# Four Last Songs



## Des (Jul 7, 2012)

The Four Last Songs - for me, the height of music - was given a problematic performance at the Proms this week, I feel. But such performances often shed extra interest on familiar works. This was one of a tragic heroine persevering...


----------



## powerbooks (Jun 30, 2012)

Sorry but maybe I posted to a wrong forum early today:

http://www.talkclassical.com/20403-2012-bbc-prom-5-a.html

(No wonder nobody noticed!  But thankfully looks like that I am not the only one felt the disappointment! )

Anyway, here is my rant again:

Just did a quick peek of the Prom 5 video, and was shocked by how bad the Four Last Songs were played.

The soprano Anne Schwanewilms looked calmly posed, but her voice was far from easy and clam. Was she nervous? I doubt so. However, she sounded like this was the first time that she ever sang this piece. At first, I felt the voice was too soft in comparison to the full orchestra. As the music flew on, her voice became choppy, and sounded like taking constant "unnecessary" change of breath, and never finished a line in full. The whole piece was also starting to drag. When it reached the third song, it was almost a disaster. The voice was very insecure. The was no middle of the road build up of the climax from the violin solo, and even more strangely, when she reached the top note she suddenly changed tune as if she could not hit it, or lost connection with the orchestra or something. Very weird. The closing applause sounded quite polite without enthusiasm.
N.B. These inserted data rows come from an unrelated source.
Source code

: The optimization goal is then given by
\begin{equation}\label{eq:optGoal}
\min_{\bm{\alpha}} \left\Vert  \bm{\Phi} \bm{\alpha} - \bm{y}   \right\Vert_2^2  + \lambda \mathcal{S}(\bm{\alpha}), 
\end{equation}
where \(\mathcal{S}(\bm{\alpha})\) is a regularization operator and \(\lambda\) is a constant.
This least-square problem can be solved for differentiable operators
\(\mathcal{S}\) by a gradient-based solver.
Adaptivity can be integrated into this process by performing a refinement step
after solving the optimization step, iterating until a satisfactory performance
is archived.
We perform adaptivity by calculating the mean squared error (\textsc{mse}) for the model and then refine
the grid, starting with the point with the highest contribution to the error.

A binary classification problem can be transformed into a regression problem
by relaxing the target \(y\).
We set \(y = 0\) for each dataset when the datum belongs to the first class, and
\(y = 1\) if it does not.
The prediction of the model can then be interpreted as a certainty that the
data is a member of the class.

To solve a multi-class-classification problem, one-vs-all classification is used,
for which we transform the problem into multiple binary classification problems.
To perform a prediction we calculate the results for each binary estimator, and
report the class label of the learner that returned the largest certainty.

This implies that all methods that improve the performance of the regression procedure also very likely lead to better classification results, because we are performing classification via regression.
I fault the conductor Juanjo Mena for many of the technical approach, but the soprano also should take the blame. I am very disappointed for the performance. The Four Last Songs was premiered int he Royal Albert Hall 60 years ago after the composer's death, and was a frequent "show-off" piece for the prom. Unfortunately, this 2012 performance hit a low note and need to be forgot.


----------



## Des (Jul 7, 2012)

Thanks for that. I, too, am glad I an not alone!

More than made up by Daniel Barenboim playing all Beethoven symphonies at this Olympic Year Proms - great stuff. 
And that near hour long Boulez piece with several soloists performed meticulously between the 1st & 2nd symphonies was a *major* event. A tour de force.


----------



## powerbooks (Jun 30, 2012)

Des said:


> Thanks for that. I, too, am glad I an not alone!
> 
> More than made up by Daniel Barenboim playing all Beethoven symphonies at this Olympic Year Proms - great stuff.
> And that near hour long Boulez piece with several soloists performed meticulously between the 1st & 2nd symphonies was a *major* event. A tour de force.
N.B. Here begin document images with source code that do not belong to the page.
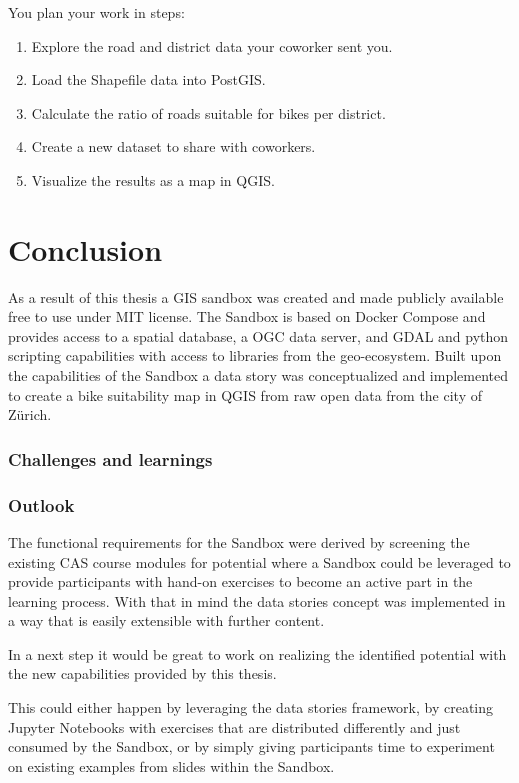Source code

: \documentclass[11pt, a4paper, oneside, parskip=full-]{scrartcl}
\begin{document}
You plan your work in steps:
\begin{enumerate}
  \item Explore the road and district data your coworker sent you.
  \item Load the Shapefile data into PostGIS.
  \item Calculate the ratio of roads suitable for bikes per district.
  \item Create a new dataset to share with coworkers.
  \item Visualize the results as a map in QGIS.
\end{enumerate}

\section{Conclusion}
As a result of this thesis a GIS sandbox was created and made publicly available
free to use under MIT license\cite{osgeostacksandbox}. The Sandbox is based on
Docker Compose and provides access to a spatial database, a OGC data server, and
GDAL and python scripting capabilities with access to libraries from the
geo-ecosystem. Built upon the capabilities of the Sandbox a data story was
conceptualized and implemented to create a bike suitability map in QGIS from raw
open data from the city of Zürich.

\subsubsection*{Challenges and learnings}


\subsubsection*{Outlook}
The functional requirements for the Sandbox were derived by screening the
existing CAS course modules for potential where a Sandbox could be leveraged to
provide participants with hand-on exercises to become an active part in the
learning process. With that in mind the data stories concept was implemented in
a way that is easily extensible with further content.

In a next step it would be great to work on realizing the identified potential
with the new capabilities provided by this thesis.

This could either happen by leveraging the data stories framework, by creating
Jupyter Notebooks with exercises that are distributed differently and just
consumed by the Sandbox, or by simply giving participants time to experiment on
existing examples from slides within the Sandbox.

\printbibliography
\end{document}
Are you talking about Prom 9 with B1 and B2? I am not got it yet but will certainly take a note.


----------



## Harfleet (Jul 23, 2012)

I registered with this website so I could reply to you. Did you not realise that the singer was unwell? Under normal circumstances what happened would not acceptable - but this singer is no X Factor 'wanna be'! Anne Schanewilms, a distinguished Strauss singer, was battling some form of laryngitis. I've been in her shoes. I remember singing in a competition when I think every fourth note didn't sound! It was a horrendous experience never to be repeated. Miss Schwanelwilms as a true pro did not want to let the side down but perhaps should have been 'indisposed' and called in an understudy. Nerves, heat and light would not help either. In the preceding interview with Petroc Trelawny, Anne said she was not feeling well, so I wasn't surprised when things started to fall apart. I really felt for her. A packed hall with 5,000 people plus a TV audience. Just a bit of pressure there! She kept her composure though probably wished the ground would open up or she would wake up and it was all a dream. Such is the voice. You can't just get another one if the first one breaks! She gets top marks from me in the circumstances and is clearly, on a good day, an outstanding artist.


----------



## powerbooks (Jun 30, 2012)

Well, I did not know her condition of illness, so my comment was only on the merit of the performance I saw and heard on the video. Would I have reacted differently had I know her condition? Probably, but that is not the point. I think the performance was bad, and if she is really sick, everyone would be understandable to have a substitute. 

The review is in no way to undermine the artistic character of Anne Schanewilms. No one is perfect, and even Fleming could get a bad Deeca recording of the Four last Songs, didn't she? That in no way will affect my view of her either.


----------